The chairs of Garden State Equality and the Gender Rights Advocacy Association of New Jersey sent a letter to Laurino and Essex County sheriff Armando B. Fontoura demanding an investigation into the killing. The letter asks if the incident was part of a sting operation in Branch Brook Park and requests a meeting to further discuss the killing.

"In no way do we condone any violation of lewdness statutes," the letter reads. "But any sting operation targeting gay men or LGBT people specifically, or anyone perceived as such, is unconscionable—and as we strongly believe, illegal."

The family of the prominent Atlanta executive is demanding a federal investigation, accusing the officer who said he fired in self-defense of lying.

"We know that the police killed an innocent man, with no history of or disposition towards violence," the Gaymon family said in their statement, according to the Atlanta Journal Constitution. "Dean Gaymon was a nonviolent, nonaggressive and nonthreatening person his entire life," said the statement. "It would have been completely and totally against his nature to 'tussle' with a police officer, to resist authority, to assault a police officer... Words such as 'I am going to kill you' would not be uttered from him."

Katherine Carter, spokeswoman for the Essex County Prosecutor's Office, told ABC News that the prosecutor did not have an immediate response to the Gaymon family statement.

"The investigation is continuing," said Carter. "Our next move would be to present the case to the grand jury." Under New Jersey law, whenever a police officer is involved in a shooting, a grand jury must hear the case.

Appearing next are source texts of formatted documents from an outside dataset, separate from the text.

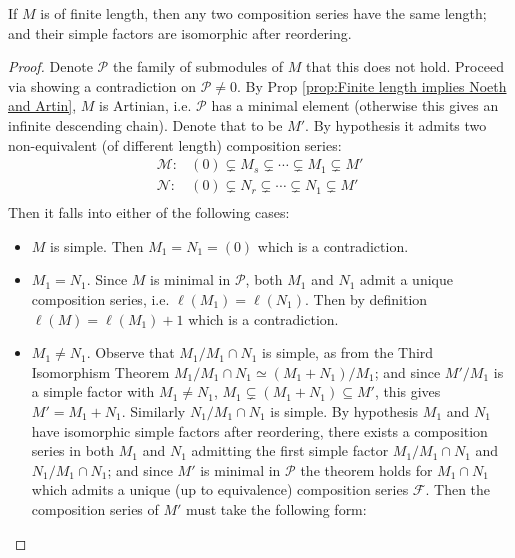 \begin{theorem}\label{thm:Jordan-Holder}
   If $M$ is of finite length, then any two composition series have the same length; and their simple factors are isomorphic after reordering. 
\end{theorem}

\begin{proof}
    Denote $\mathcal{P}$ the family of submodules of $M$ that this does not hold. Proceed via showing a contradiction on $\mathcal{P} \neq 0$. By Prop \ref{prop:Finite length implies Noeth and Artin}, $M$ is Artinian, i.e. $\mathcal{P}$ has a minimal element (otherwise this gives an infinite descending chain). Denote that to be $M'$. By hypothesis it admits two non-equivalent (of different length) composition series:
    \[
    \begin{array}{cc}
        \mathcal{M}: & (0) \subsetneq M_s \subsetneq \cdots \subsetneq M_1 \subsetneq M' \\
        \mathcal{N}: & (0) \subsetneq N_r \subsetneq \cdots \subsetneq N_1 \subsetneq M' \\
    \end{array}
    \]
    Then it falls into either of the following cases:
    \begin{itemize}
        \item $M$ is simple. Then $M_1 = N_1 = (0)$ which is a contradiction.
        \item $M_1 = N_1$. Since $M$ is minimal in $\mathcal{P}$, both $M_1$ and $N_1$ admit a unique composition series, i.e. $\ell(M_1) = \ell(N_1)$. Then by definition $\ell(M) = \ell(M_1) + 1$ which is a contradiction.
        \item $M_1\neq N_1$. Observe that $M_1/M_1\cap N_1$ is simple, as from the Third Isomorphism Theorem $M_1/M_1\cap N_1 \simeq (M_1 + N_1)/M_1$; and since $M'/M_1$ is a simple factor with $M_1 \neq N_1$, $M_1 \subsetneq (M_1 + N_1) \subseteq M'$, this gives $M' = M_1 + N_1$. Similarly $N_1/M_1\cap N_1$ is simple. By hypothesis $M_1$ and $N_1$ have isomorphic simple factors after reordering, there exists a composition series in both $M_1$ and $N_1$ admitting the first simple factor $M_1/M_1\cap N_1$ and $N_1/M_1\cap N_1$; and since $M'$ is minimal in $\mathcal{P}$ the theorem holds for $M_1\cap N_1$ which admits a unique (up to equivalence) composition series $\mathcal{F}$. Then the composition series of $M'$ must take the following form:
        
        \begin{minipage}{\linewidth}
            \centering
        \end{minipage}


\end{itemize}
\end{proof}
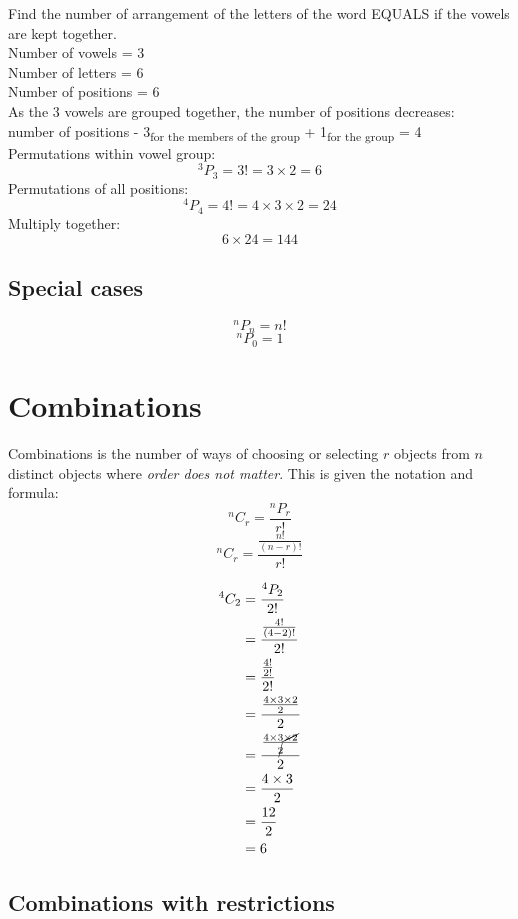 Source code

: \documentclass{book}
\begin{document}
Find the number of arrangement of the letters of the word EQUALS if the vowels are kept together.\\
Number of vowels = 3\\
Number of letters = 6\\
Number of positions = 6\\
As the 3 vowels are grouped together, the number of positions decreases:\\ number of positions - 3\textsubscript{for the members of the group} + 1\textsubscript{for the group} = 4\\
Permutations within vowel group:
\[^3P_3 = 3! = 3 \times 2 = 6\]
Permutations of all positions:
\[^4P_4 = 4! = 4 \times 3 \times 2 = 24\]
Multiply together:
\[6 \times 24 = 144\]

\section{Special cases}
\[^nP_n = n!\]
\[^nP_0 = 1\]


\chapter{Combinations}
Combinations is the number of ways of choosing or selecting $r$ objects from $n$ distinct objects where \emph{order does not matter}.  This is given the notation and formula:
\[^nC_r = \frac{^nP_r}{r!}\]
\[^nC_r = \frac{\frac{n!}{(n-r)!}}{r!}\]

\begin{align*}
	^4C_2 & = \frac{^4P_2}{2!}                                          \\
	      & = \frac{\frac{4!}{(4 - 2)!}}{2!}                            \\
	      & = \frac{\frac{4!}{2!}}{2!}                                  \\
	      & = \frac{\frac{4 \times 3 \times 2}{2}}{2}                   \\
	      & = \frac{\frac{4 \times 3 \cancel{\times 2}}{\cancel{2}}}{2} \\
	      & = \frac{4 \times 3}{2}                                      \\
	      & = \frac{12}{2}                                              \\
	      & = 6                                                         \\
\end{align*}

\section{Combinations with restrictions}
\end{document}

It is up to the grand jury to decide whether the shooting was justified, said Carter, who anticipates that the proceedings will take weeks.

Carter said that the police officer who shot Gaymon had been with the Essex County Sheriff's Office for eight years.

"It's a very large park. There are ball fields and cherry blossoms but there is a secluded area where there have been complaints about public sex, which is why there was an undercover operation to deter that activity," said Carter.

Carter said that there was no specific complaint made regarding Gaymon and that the police officer had been assigned to the area to deal with the "ongoing problem."

Gaymon was married and the father of four children.